Would you please state how many lines in the entries contain the word "newcommand"? Only the number should be given.

═════ Record excerpts ═════

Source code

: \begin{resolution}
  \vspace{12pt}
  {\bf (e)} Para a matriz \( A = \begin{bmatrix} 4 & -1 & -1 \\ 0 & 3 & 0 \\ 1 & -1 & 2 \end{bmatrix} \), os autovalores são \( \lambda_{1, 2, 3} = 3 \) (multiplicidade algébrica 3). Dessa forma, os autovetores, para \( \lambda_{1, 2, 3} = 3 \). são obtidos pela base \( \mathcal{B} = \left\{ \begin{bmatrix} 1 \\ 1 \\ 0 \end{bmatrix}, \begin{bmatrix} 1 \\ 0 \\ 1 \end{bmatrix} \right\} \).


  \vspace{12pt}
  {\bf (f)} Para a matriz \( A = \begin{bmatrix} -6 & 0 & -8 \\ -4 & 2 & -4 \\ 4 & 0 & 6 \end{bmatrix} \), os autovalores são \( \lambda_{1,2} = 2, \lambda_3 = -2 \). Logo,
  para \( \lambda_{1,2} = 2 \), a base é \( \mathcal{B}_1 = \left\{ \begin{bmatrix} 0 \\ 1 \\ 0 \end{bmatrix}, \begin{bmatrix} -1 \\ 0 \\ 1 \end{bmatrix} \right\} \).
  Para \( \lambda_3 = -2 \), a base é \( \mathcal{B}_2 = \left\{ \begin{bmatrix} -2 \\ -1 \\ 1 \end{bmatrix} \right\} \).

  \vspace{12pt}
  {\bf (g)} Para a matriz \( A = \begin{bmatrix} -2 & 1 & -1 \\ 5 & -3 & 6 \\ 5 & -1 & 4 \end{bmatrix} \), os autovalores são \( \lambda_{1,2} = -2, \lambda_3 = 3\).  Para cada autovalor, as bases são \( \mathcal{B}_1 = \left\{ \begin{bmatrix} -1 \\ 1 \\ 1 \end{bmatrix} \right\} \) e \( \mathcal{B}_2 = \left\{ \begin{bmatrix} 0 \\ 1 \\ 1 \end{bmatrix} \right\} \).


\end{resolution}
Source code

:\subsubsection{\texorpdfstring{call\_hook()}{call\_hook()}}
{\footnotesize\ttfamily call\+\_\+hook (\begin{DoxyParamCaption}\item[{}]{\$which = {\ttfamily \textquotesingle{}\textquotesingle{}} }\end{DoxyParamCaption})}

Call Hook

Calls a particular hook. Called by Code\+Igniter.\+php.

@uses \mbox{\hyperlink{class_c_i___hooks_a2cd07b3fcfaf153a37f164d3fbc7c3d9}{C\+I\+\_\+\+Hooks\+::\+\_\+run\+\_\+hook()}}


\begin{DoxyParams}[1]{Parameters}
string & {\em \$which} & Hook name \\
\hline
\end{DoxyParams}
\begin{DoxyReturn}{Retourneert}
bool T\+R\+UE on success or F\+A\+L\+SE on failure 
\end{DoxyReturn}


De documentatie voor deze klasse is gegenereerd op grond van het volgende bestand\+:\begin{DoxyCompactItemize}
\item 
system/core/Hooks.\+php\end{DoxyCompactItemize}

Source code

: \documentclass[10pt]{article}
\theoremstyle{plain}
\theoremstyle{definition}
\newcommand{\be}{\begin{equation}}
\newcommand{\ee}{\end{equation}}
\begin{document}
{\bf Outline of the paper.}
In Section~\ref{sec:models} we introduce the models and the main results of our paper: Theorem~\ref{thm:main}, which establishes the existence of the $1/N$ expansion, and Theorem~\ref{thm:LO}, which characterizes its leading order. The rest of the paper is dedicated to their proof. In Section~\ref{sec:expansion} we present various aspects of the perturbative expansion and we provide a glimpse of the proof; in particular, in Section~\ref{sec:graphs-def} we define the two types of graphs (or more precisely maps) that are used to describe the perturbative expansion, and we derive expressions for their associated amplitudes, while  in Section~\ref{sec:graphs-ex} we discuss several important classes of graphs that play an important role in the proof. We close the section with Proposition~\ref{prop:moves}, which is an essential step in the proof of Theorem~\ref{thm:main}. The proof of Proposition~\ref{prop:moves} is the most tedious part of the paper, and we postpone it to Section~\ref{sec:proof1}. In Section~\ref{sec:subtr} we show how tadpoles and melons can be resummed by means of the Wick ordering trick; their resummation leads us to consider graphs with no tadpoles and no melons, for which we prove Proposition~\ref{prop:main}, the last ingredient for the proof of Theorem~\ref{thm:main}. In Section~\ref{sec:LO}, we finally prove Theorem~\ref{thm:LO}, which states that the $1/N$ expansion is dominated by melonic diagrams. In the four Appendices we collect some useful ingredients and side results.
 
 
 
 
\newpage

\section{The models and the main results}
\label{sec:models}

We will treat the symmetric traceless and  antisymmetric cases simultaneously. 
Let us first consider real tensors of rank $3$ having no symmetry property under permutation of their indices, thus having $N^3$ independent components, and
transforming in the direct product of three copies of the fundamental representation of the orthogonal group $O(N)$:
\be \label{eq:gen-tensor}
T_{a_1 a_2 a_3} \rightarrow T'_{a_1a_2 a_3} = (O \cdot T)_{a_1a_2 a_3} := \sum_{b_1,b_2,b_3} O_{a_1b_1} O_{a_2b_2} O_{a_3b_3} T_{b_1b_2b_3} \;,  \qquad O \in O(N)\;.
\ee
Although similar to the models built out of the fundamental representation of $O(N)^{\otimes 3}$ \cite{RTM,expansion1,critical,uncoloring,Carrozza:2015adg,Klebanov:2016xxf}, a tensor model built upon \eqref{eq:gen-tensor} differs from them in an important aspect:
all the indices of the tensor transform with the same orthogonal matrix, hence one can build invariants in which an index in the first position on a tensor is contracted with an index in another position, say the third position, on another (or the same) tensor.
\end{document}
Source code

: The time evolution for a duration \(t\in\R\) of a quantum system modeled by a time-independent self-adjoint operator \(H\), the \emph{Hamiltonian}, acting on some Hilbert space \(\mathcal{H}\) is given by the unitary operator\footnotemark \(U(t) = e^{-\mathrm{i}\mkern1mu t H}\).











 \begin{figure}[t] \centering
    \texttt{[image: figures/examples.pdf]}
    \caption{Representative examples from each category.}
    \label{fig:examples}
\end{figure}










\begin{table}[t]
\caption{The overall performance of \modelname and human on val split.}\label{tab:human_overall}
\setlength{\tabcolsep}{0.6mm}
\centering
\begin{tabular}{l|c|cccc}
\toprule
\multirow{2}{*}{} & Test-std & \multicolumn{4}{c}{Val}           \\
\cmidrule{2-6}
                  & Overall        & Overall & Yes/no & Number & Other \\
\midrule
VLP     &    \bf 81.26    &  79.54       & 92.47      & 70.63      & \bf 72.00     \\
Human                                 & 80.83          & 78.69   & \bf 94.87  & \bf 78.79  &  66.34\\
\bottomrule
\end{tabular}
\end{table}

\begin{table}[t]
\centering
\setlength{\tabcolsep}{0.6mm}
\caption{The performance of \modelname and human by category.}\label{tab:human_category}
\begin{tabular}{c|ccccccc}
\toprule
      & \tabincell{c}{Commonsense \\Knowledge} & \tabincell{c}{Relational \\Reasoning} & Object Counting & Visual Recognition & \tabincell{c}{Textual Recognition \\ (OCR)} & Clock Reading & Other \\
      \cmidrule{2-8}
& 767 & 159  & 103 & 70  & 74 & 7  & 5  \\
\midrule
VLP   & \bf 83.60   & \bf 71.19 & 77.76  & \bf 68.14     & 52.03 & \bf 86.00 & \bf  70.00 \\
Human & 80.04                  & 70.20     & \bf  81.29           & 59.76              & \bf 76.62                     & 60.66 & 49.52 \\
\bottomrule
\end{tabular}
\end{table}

═════
═════ Record excerpts ═════

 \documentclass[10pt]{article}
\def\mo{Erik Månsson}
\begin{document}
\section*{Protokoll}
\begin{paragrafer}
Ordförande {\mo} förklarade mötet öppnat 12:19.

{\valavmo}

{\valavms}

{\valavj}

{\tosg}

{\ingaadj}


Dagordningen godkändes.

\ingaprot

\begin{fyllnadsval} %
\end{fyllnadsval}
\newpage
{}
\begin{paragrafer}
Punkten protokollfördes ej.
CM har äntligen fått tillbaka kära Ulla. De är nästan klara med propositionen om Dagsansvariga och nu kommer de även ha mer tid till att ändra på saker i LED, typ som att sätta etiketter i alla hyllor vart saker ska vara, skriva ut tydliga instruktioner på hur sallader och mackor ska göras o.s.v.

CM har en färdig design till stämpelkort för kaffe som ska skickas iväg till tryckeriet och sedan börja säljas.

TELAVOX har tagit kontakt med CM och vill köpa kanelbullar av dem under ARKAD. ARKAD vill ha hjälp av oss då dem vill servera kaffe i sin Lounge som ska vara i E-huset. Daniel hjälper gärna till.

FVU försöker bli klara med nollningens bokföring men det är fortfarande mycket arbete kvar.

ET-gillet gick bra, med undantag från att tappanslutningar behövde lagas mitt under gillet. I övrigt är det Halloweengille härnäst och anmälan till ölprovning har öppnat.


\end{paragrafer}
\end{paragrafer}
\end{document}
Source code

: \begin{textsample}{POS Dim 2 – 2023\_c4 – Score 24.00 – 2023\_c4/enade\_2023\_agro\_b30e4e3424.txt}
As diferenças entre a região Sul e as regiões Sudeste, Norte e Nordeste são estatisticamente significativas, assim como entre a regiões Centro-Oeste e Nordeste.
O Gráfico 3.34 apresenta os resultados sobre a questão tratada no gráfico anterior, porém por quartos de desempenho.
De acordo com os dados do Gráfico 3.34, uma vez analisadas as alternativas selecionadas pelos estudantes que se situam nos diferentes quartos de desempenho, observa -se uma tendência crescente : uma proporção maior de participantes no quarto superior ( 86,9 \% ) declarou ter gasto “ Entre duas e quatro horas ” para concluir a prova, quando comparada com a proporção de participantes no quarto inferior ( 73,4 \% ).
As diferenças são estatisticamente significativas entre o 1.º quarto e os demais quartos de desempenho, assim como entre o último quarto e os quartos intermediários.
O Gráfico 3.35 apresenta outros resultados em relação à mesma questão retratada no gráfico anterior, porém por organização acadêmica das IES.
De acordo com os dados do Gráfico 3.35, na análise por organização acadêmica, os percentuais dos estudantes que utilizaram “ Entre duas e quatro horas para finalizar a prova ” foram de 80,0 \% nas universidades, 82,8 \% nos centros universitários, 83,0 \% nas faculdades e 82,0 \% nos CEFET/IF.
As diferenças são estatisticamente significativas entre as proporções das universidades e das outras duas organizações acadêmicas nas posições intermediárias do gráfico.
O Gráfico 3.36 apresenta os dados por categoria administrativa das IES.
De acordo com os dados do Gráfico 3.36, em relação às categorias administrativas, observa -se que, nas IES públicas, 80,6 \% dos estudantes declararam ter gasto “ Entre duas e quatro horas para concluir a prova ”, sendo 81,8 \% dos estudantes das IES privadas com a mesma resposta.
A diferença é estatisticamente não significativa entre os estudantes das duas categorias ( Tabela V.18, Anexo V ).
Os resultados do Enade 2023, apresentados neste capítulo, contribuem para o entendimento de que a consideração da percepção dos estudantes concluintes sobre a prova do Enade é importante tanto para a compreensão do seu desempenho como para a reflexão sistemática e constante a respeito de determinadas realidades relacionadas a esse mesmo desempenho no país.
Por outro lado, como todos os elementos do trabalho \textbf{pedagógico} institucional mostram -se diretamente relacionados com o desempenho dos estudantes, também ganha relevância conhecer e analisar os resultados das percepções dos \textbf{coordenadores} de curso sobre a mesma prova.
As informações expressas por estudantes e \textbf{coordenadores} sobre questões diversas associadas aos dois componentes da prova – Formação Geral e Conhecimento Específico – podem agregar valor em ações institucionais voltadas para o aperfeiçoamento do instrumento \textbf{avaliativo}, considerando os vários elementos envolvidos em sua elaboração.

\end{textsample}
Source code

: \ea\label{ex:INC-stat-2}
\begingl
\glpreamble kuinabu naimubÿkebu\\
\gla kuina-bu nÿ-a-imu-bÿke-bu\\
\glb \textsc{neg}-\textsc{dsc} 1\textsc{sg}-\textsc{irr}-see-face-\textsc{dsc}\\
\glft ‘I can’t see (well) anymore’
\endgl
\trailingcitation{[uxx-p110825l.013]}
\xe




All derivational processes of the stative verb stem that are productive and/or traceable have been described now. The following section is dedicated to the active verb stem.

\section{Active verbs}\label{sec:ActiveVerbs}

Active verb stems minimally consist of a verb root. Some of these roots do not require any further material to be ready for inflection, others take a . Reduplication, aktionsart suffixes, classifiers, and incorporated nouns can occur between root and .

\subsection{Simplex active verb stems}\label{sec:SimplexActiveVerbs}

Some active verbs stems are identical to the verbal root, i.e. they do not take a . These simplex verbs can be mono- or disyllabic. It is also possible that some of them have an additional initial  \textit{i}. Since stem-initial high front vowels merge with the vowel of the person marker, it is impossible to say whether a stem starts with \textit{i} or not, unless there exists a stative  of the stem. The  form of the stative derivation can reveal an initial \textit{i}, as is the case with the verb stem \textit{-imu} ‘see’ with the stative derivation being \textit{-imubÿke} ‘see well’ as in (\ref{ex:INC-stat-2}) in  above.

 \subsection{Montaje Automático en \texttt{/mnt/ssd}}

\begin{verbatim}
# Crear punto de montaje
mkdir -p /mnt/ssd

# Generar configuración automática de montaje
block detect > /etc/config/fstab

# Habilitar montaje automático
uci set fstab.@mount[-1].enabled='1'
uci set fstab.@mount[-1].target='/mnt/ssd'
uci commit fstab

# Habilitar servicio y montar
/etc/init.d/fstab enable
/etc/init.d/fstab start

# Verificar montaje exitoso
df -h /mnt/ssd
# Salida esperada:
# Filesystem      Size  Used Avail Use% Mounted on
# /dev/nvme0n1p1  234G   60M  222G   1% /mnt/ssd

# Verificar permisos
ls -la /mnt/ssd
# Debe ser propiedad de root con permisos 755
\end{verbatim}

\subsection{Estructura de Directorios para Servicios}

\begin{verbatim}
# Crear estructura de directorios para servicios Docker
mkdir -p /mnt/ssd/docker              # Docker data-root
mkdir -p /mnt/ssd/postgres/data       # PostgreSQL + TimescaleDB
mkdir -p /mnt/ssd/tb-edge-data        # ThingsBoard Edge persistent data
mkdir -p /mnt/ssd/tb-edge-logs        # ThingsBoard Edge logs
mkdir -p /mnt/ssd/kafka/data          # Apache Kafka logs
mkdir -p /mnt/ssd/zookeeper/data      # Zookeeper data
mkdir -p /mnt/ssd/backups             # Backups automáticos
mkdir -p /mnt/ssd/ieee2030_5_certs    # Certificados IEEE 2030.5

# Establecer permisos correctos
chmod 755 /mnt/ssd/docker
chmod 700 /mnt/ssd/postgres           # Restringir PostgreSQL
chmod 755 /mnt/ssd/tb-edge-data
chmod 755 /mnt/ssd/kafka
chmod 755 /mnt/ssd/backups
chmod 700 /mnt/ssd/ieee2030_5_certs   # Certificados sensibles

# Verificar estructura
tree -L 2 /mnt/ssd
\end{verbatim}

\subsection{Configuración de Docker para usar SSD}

═════

**Exercise answer:** 2